The road to Mount Washington Alpine Resort and this plucky colony is an uphill journey through the marmot’s worst enemies: clearcuts, cougars and the fallout from climate change dominate Vancouver Island’s mountains. It all came to a head in the ’90s, when we almost lost the marmots forever. The Marmot Recovery Foundation was born in 1998. In 2003, foundation researchers counted just five wild females of breeding age. The researchers, and their partners, have been breeding marmots in captivity ever since, “supplementing” the declining population of wild marmots so that they can “get through this stage and adapt to the changing conditions,” says Lester, who still volunteers with the foundation. They also began fitting marmots with tracking devices to make it easier to find them and to monitor what they were up to.
A changing habitat is one major factor imperilling the marmots: possible explanations include the flooding of Buttle Lake in Strathcona Provincial Park in the 1960s, which interfered with the marmots’ ability to move between colonies to avoid inbreeding, and warmer temperatures leading to “tree creep,” the elevational migration of trees upwards and into the marmots’ meadow habitat. Researchers, unable to pin the marmots’ troubles on any one factor, point out that the conditions that devastated these rodents in the 1990s differ from the ones hurting them today. It’s frustrating, but it’s also the reason more research is needed.
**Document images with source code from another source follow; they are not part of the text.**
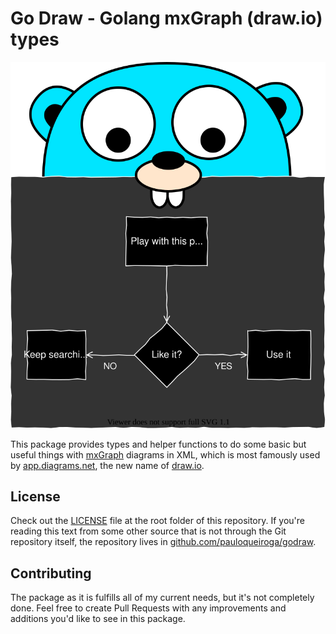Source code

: # Go Draw - Golang mxGraph (draw.io) types

![Gopher mascot](godraw.svg)

This package provides types and helper functions to do some basic but useful things with [mxGraph](https://github.com/jgraph/mxgraph) diagrams in XML, which is most famously used by [app.diagrams.net](https://app.diagrams.net), the new name of [draw.io](https://draw.io).

## License

Check out the [LICENSE](https://raw.githubusercontent.com/pauloqueiroga/godraw/main/LICENSE) file at the root folder of this repository. If you're reading this text from some other source that is not through the Git repository itself, the repository lives in [github.com/pauloqueiroga/godraw](https://github.com/pauloqueiroga/godraw).

## Contributing

The package as it is fulfills all of my current needs, but it's not completely done. Feel free to create Pull Requests with any improvements and additions you'd like to see in this package.
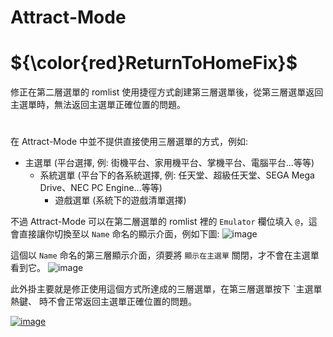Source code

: # Attract-Mode
# ${\color{red}ReturnToHomeFix}$
修正在第二層選單的 romlist 使用捷徑方式創建第三層選單後，從第三層選單返回主選單時，無法返回主選單正確位置的問題。

#

在 Attract-Mode 中並不提供直接使用三層選單的方式，例如:

- 主選單 (平台選擇, 例: 街機平台、家用機平台、掌機平台、電腦平台...等等)
   - 系統選單 (平台下的各系統選擇, 例: 任天堂、超級任天堂、SEGA Mega Drive、NEC PC Engine...等等)
     - 遊戲選單 (系統下的遊戲清單選擇)

不過 Attract-Mode 可以在第二層選單的 romlist 裡的 `Emulator` 欄位填入 `@`，這會直接讓你切換至以 `Name` 命名的顯示介面，例如下圖:
![image](ReturnToHomeFix/ReturnToHomeFix_1.png)

這個以 `Name` 命名的第三層顯示介面，須要將 `顯示在主選單` 關閉，才不會在主選單看到它。
![image](ReturnToHomeFix/ReturnToHomeFix_2.png)

此外掛主要就是修正使用這個方式所達成的三層選單，在第三層選單按下 `主選單熱鍵、 時不會正常返回主選單正確位置的問題。

[![image](https://img.youtube.com/vi/Z3LtTPVJBww/0.jpg)](https://www.youtube.com/watch?v=Z3LtTPVJBww)
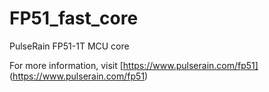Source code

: # FP51_fast_core
PulseRain FP51-1T MCU core

For more information, visit [https://www.pulserain.com/fp51] (https://www.pulserain.com/fp51)

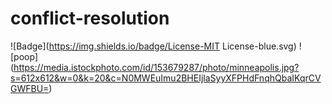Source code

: # conflict-resolution
![Badge](https://img.shields.io/badge/License-MIT License-blue.svg)
![poop] (https://media.istockphoto.com/id/153679287/photo/minneapolis.jpg?s=612x612&w=0&k=20&c=N0MWEuImu2BHEIjlaSyyXFPHdFnqhQbaIKqrCVGWFBU=)
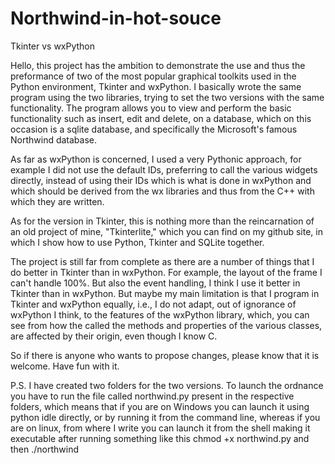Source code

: # Northwind-in-hot-souce
Tkinter vs wxPython

Hello, this project has the ambition to demonstrate the use and 
thus the preformance of two of the most popular graphical toolkits
used in the Python environment, Tkinter and wxPython.
I basically wrote the same program using the two libraries,
trying to set the two versions with the same functionality.
The program allows you to view and perform the basic functionality
such as insert, edit and delete, on a database,
which on this occasion is a sqlite database, and specifically the 
Microsoft's famous Northwind database.

As far as wxPython is concerned, I used a very Pythonic approach,
for example I did not use the default IDs, preferring to call
the various widgets directly, instead of using their IDs which is what
is done in wxPython and which should be derived from the wx libraries and thus 
from the C++ with which they are written.

As for the version in Tkinter, this is nothing more than
the reincarnation of an old project of mine, "Tkinterlite," which you can find
on my github site, in which I show how to use Python, Tkinter and SQLite
together.

The project is still far from complete as there are
a number of things that I do better in Tkinter than in wxPython.
For example, the layout of the frame I can't handle 100%.
But also the event handling, I think I use it better in Tkinter
than in wxPython.
But maybe my main limitation is that I program in Tkinter and wxPython
equally, i.e., I do not adapt, out of ignorance of wxPython I think, 
to the features of the wxPython library, which, you can see from how the
called the methods and properties of the various classes, are affected by their
origin, even though I know C.

So if there is anyone who wants to propose changes, please know
that it is welcome.
Have fun with it.

P.S.
I have created two folders for the two versions.
To launch the ordnance you have to run the file called
northwind.py present in the respective folders, which means that if 
you are on Windows you can launch it using python idle directly,
or by running it from the command line, whereas if you are on linux, 
from where I write you can launch it from the shell making it executable 
after running something like this
chmod +x northwind.py
and then
./northwind
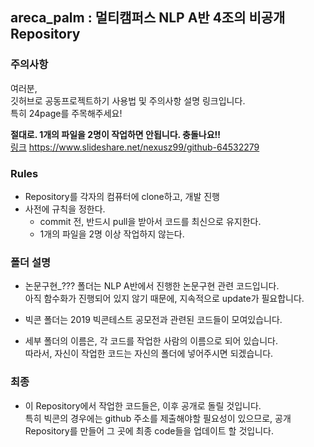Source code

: ## areca_palm : 멀티캠퍼스 NLP A반 4조의 비공개 Repository

### 주의사항

여러분,   
깃허브로 공동프로젝트하기 사용법 및 주의사항 설명 링크입니다.  
특히 24page를 주목해주세요!  

**절대로. 1개의 파일을 2명이 작업하면 안됩니다. 충돌나요!!**   
[링크](https://www.slideshare.net/nexusz99/github-64532279) https://www.slideshare.net/nexusz99/github-64532279

### Rules
* Repository를 각자의 컴퓨터에 clone하고, 개발 진행  
* 사전에 규칙을 정한다.  
	* commit 전, 반드시 pull을 받아서 코드를 최신으로 유지한다.  
	* 1개의 파일을 2명 이상 작업하지 않는다.  
	
### 폴더 설명
* 논문구현_??? 폴더는 NLP A반에서 진행한 논문구현 관련 코드입니다.  
아직 함수화가 진행되어 있지 않기 때문에, 지속적으로 update가 필요합니다. 
  
* 빅콘 폴더는 2019 빅콘테스트 공모전과 관련된 코드들이 모여있습니다.  

* 세부 폴더의 이름은, 각 코드를 작업한 사람의 이름으로 되어 있습니다.  
따라서, 자신이 작업한 코드는 자신의 폴더에 넣어주시면 되겠습니다. 

### 최종 
* 이 Repository에서 작업한 코드들은, 이후 공개로 돌릴 것입니다.  
특히 빅콘의 경우에는 github 주소를 제출해야할 필요성이 있으므로, 공개 Repository를 만들어 그 곳에 최종 code들을 업데이트 할 것입니다. 
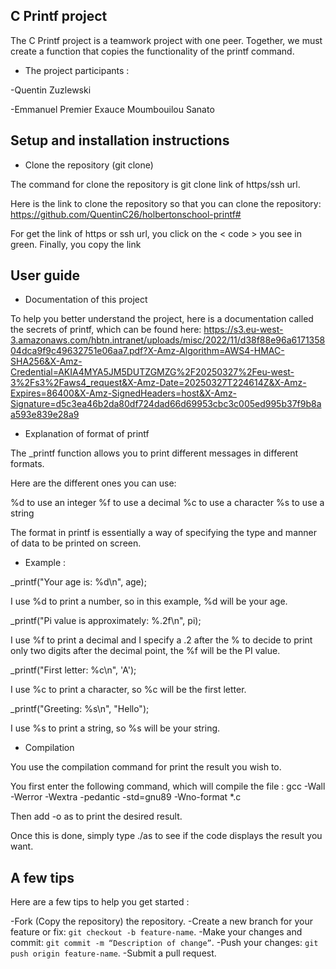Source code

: ## C Printf project

The C Printf project is a teamwork project with one peer. Together, we must create a function that copies the functionality of the printf command.

* The project participants :

-Quentin Zuzlewski

-Emmanuel Premier Exauce Moumbouilou Sanato

## Setup and installation instructions

* Clone the repository (git clone)

The command for clone the repository is git clone link of https/ssh url.

Here is the link to clone the repository so that you can clone the repository: https://github.com/QuentinC26/holbertonschool-printf#

For get the link of https or ssh url, you click on the < code > you see in green. Finally, you copy the link 

## User guide

* Documentation of this project

To help you better understand the project, here is a documentation called the secrets of printf, which can be found here: https://s3.eu-west-3.amazonaws.com/hbtn.intranet/uploads/misc/2022/11/d38f88e96a617135804dca9f9c49632751e06aa7.pdf?X-Amz-Algorithm=AWS4-HMAC-SHA256&X-Amz-Credential=AKIA4MYA5JM5DUTZGMZG%2F20250327%2Feu-west-3%2Fs3%2Faws4_request&X-Amz-Date=20250327T224614Z&X-Amz-Expires=86400&X-Amz-SignedHeaders=host&X-Amz-Signature=d5c3ea46b2da80df724dad66d69953cbc3c005ed995b37f9b8aa593e839e28a9

* Explanation of format of printf

The _printf function allows you to print different messages in different formats.

Here are the different ones you can use:

%d to use an integer
%f to use a decimal
%c to use a character
%s to use a string

The format in printf is essentially a way of specifying the type and manner of data to be printed on screen.

* Example :

_printf("Your age is: %d\n", age);

I use %d to print a number, so in this example, %d will be your age.

_printf("Pi value is approximately: %.2f\n", pi);

I use %f to print a decimal and I specify a .2 after the % to decide to print only two digits after the decimal point, the %f will be the PI value.

_printf("First letter: %c\n", 'A');

I use %c to print a character, so %c will be the first letter.

_printf("Greeting: %s\n", "Hello");

I use %s to print a string, so %s will be your string.

* Compilation

You use the compilation command for print the result you wish to.

You first enter the following command, which will compile the file : gcc -Wall -Werror -Wextra -pedantic -std=gnu89 -Wno-format *.c

Then add -o as to print the desired result.

Once this is done, simply type ./as to see if the code displays the result you want.

## A few tips

Here are a few tips to help you get started :

-Fork (Copy the repository) the repository.
-Create a new branch for your feature or fix: `git checkout -b feature-name`.
-Make your changes and commit: `git commit -m “Description of change”`.
-Push your changes: `git push origin feature-name`.
-Submit a pull request.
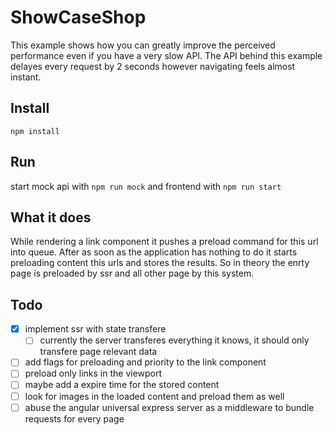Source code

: # ShowCaseShop
This example shows how you can greatly improve the perceived performance even if you have a very slow API. The API behind this example delayes every request by 2 seconds however navigating feels almost instant. 

## Install 
`npm install`

## Run
start mock api with `npm run mock` and frontend with `npm run start`  


## What it does 
While rendering a link component it pushes a preload command for this url into queue. After as soon as the application has nothing to do it starts preloading content this urls and stores the results. So in theory the enrty page is preloaded by ssr and all other page by this system.


## Todo
- [x] implement ssr with state transfere
    - [ ] currently the server transferes everything it knows, it should only transfere page relevant data
- [ ] add flags for preloading and priority to the link component
- [ ] preload only links in the viewport
- [ ] maybe add a expire time for the stored content
- [ ] look for images in the loaded content and preload them as well
- [ ] abuse the angular universal express server as a middleware to bundle requests for every page
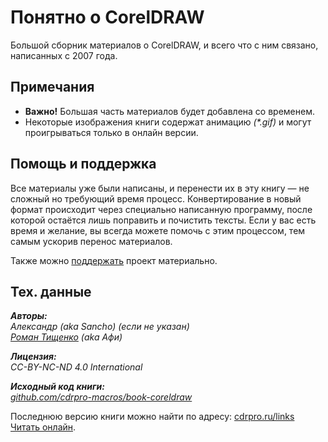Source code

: Понятно о CorelDRAW
=======

Большой сборник материалов о CorelDRAW, и всего что с ним связано, написанных с 2007 года.

## Примечания

* **Важно!** Большая часть материалов будет добавлена со временем.
* Некоторые изображения книги содержат анимацию _(*.gif)_ и могут проигрываться только в онлайн версии.

## Помощь и поддержка

Все материалы уже были написаны, и перенести их в эту книгу — не сложный но требующий время процесс.
Конвертирование в новый формат происходит через специально написанную программу,
после которой остаётся лишь поправить и почистить тексты. Если у вас есть время и желание,
вы всегда можете помочь с этим процессом, тем самым ускорив перенос материалов.

Также можно [поддержать](https://money.yandex.ru/to/410013821917728) проект материально.

## Тех. данные

_**Авторы:**   
Александр (aka Sancho) (если не указан)   
[Роман Тищенко](mailto:tisroman@gmail.com) (aka Афи)_

_**Лицензия:**   
CC-BY-NC-ND 4.0 International_

_**Исходный код книги:**   
[github.com/cdrpro-macros/book-coreldraw](https://github.com/cdrpro-macros/book-coreldraw)_

Последнюю версию книги можно найти по адресу: [cdrpro.ru/links](http://cdrpro.ru/links/)   
[Читать онлайн](https://cdrpro-macros.gitbooks.io/coreldraw/content/).
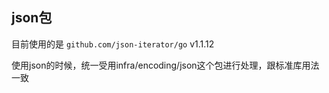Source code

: ## json包

目前使用的是 `github.com/json-iterator/go` v1.1.12

使用json的时候，统一受用infra/encoding/json这个包进行处理，跟标准库用法一致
And while the environmental factors endangering these marmots are very much on display, other dangers lurk in the shadows. Higher-elevation logging has created habitat for deer and elk, which in turn attract cougars. The big cats can wreak havoc on marmot meta-populations, the name given to a network of colonies. Though marmots are not their primary food source, a cougar can decimate a colony with little effort, and they often do. “On the transmitters we’ve recovered quick enough, we can usually determine the cause of mortality based off the pattern of consumption of the remains,” explains Kevin Gourlay, Marmot Recovery Foundation field coordinator. “It’s how we know that the cougar is the marmot’s primary predator right now.”
To a lesser extent, wolves and golden eagles are also a threat, and logging roads make excellent travel corridors for hungry wolves. This is how extinction happens, when movement is maximized for predators but limited for prey due to habitat transformation and climate change. What can a marmot do? Hide, hope and wait for a few helpful humans to get involved.